Does anyone have proof this links back to Twitter? The best phishing attacks are those that trick the user into thinking they’re resetting their password. Does this link definitely go to Twitter?

To clarify: It’s entirely possible this is a fake email, the users have clicked the link, entered the fake info and had their accounts hijacked and then found they couldn’t log in.

We all know what most of Twitter users are like…

stupid twitter doing more and more stupid things.

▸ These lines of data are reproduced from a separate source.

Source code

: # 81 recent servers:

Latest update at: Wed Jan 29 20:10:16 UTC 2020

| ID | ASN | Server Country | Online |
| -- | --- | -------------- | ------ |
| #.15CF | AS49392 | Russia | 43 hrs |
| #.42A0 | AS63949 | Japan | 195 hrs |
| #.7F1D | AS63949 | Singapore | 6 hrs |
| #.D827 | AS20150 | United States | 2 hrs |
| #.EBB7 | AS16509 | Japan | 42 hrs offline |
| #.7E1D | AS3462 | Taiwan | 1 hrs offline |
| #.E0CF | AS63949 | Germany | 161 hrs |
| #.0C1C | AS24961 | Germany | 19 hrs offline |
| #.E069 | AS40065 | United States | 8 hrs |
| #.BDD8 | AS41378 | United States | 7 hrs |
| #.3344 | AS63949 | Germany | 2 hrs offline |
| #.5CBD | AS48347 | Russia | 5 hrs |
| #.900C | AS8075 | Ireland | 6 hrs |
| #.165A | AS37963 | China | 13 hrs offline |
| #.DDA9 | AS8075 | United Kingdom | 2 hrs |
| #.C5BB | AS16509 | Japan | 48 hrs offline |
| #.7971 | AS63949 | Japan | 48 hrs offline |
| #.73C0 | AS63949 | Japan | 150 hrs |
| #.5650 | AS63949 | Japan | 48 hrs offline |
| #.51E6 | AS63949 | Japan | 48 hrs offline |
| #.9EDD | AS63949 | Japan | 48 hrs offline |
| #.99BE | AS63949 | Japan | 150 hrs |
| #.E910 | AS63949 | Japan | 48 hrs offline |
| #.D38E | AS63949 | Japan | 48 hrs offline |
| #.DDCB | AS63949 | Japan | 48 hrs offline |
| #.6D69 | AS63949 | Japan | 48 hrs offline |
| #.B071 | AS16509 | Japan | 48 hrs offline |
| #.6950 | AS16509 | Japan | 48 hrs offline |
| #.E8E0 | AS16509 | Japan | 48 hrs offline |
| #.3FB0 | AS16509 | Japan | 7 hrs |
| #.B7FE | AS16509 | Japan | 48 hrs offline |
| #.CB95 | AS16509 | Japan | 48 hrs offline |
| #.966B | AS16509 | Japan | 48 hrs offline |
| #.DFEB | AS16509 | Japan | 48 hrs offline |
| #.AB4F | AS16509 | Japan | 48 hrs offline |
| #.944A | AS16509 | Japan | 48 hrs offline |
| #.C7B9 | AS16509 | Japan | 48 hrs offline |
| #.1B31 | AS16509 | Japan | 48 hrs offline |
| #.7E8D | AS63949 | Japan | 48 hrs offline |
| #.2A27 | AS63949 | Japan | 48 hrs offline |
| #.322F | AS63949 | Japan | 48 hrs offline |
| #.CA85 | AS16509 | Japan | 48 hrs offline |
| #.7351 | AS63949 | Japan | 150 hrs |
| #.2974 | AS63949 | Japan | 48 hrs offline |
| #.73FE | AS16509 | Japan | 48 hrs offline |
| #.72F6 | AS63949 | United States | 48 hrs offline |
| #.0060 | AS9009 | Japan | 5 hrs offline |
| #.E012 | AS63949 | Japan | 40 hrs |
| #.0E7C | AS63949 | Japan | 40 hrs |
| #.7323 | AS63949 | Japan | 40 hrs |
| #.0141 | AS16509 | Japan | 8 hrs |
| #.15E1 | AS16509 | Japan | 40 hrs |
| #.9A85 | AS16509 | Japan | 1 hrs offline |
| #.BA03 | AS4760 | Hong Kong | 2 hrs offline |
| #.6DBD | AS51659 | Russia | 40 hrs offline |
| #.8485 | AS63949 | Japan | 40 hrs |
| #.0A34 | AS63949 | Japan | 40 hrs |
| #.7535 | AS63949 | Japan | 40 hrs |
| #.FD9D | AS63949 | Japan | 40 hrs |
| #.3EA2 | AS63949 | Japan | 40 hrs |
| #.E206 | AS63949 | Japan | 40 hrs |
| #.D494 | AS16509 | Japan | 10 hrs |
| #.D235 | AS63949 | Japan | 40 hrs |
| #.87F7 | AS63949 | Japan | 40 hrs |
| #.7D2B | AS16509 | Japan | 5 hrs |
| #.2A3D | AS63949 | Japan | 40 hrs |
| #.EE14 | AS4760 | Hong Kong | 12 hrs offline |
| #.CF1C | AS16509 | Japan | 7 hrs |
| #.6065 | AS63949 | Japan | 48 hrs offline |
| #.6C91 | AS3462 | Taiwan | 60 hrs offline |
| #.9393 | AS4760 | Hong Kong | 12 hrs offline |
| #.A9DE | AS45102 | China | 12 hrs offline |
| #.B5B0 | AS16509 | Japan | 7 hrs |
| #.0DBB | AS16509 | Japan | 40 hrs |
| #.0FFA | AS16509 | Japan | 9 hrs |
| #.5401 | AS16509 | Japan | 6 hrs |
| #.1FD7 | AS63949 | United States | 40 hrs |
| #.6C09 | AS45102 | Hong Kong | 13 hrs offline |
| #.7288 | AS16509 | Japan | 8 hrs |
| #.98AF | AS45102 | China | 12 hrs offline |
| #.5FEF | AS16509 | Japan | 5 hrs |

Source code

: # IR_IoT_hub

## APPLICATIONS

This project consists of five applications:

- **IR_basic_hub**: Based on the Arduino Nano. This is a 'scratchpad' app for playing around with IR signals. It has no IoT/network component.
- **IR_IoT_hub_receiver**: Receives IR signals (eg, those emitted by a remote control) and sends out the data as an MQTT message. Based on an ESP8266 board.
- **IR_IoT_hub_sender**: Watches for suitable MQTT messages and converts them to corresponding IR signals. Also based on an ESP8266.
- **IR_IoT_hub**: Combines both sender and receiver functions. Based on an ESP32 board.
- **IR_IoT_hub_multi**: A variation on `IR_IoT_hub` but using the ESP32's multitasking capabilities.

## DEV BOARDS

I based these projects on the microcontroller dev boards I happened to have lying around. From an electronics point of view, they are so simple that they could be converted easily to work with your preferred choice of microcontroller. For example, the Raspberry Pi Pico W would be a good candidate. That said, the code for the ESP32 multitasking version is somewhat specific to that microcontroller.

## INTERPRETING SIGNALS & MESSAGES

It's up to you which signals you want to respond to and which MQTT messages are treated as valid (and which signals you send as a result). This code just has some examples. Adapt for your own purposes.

I cant wait to see twitter go down and never come back so that the world does not have to suffer from meaningless twitter related twitter news everyday.

Most say they were locked out and only then noticed the e-mail from Twitter, which led to the Twitter website, and that they regained access after they changed passwords.

twitter?

huh?

When I tried to log in to my Twitter account last night (2-1-2010) I could not.

Something definitely happened last night, and resetting the password today fixed it.

Security and reliability at Twitter is amazing. The site is always going down and now they ask you to reset your password…One of the main reasons I don’t use the service, bests the fact that it just doesn’t make any sense to me.

in the one instance they mention. its unfortunate people even want to increase their followers via unpractical methods.

What can a user do? 99.9% of all users likely use these services for the intended purposes. We put up with having to enter hard to read words.. you need a mobile to get a gmail account..

How do we protect our identity online? Do we need harsher laws for cyber crimes? Would that even matter considering a lot of these crimes originate in places like China or India or other places where our laws don’t reach.

It seems to me that with more and more of our lives being shared online that finding a way to protect users would be priority number 1.

If someone can hack google.. hack twitter.. hack facebook.. how can we protect ourselves?

At first glance, you thought it was a phishing scheme, but tracing the email-headers and comparing it with the official twitter messages in your inbox. It’s the same, therefore legit.

One thing about oAuth, is you can’t forced user not to use it. I for one, use it so many times, not only to connect twitter, but to manage my twitter account. It works perfectly, if you don’t want to hand your precious user/pass to a 3rd party website.

As a safety precaution (Like the ones you did on the last twitter ‘defacing’ attack: http://bit.ly/twitter-hacked-iran-responsible) If you have one almighty password for your email/social-networking account/etc . It’s lucrative to reset it now than being sorry in the end.

I got 3 emails from them saying you should change your pass, and I though it is phishing attack and need to check the mail headers etc.

Anyway it is better to change I think

wow,this happened to me once,no many times actually, i tried signing in but my password changed, so i reset it,it happened again so i reset it again and again
word to the wise don’t make twitter your life,do not take the whole social networking thing seriously because once you lose control, its the END esp since it does not seem safe anymore…oh well…

Phising attacks from India??? China is no:1 in that..

But as far as I am concerned.there are no borders in Web”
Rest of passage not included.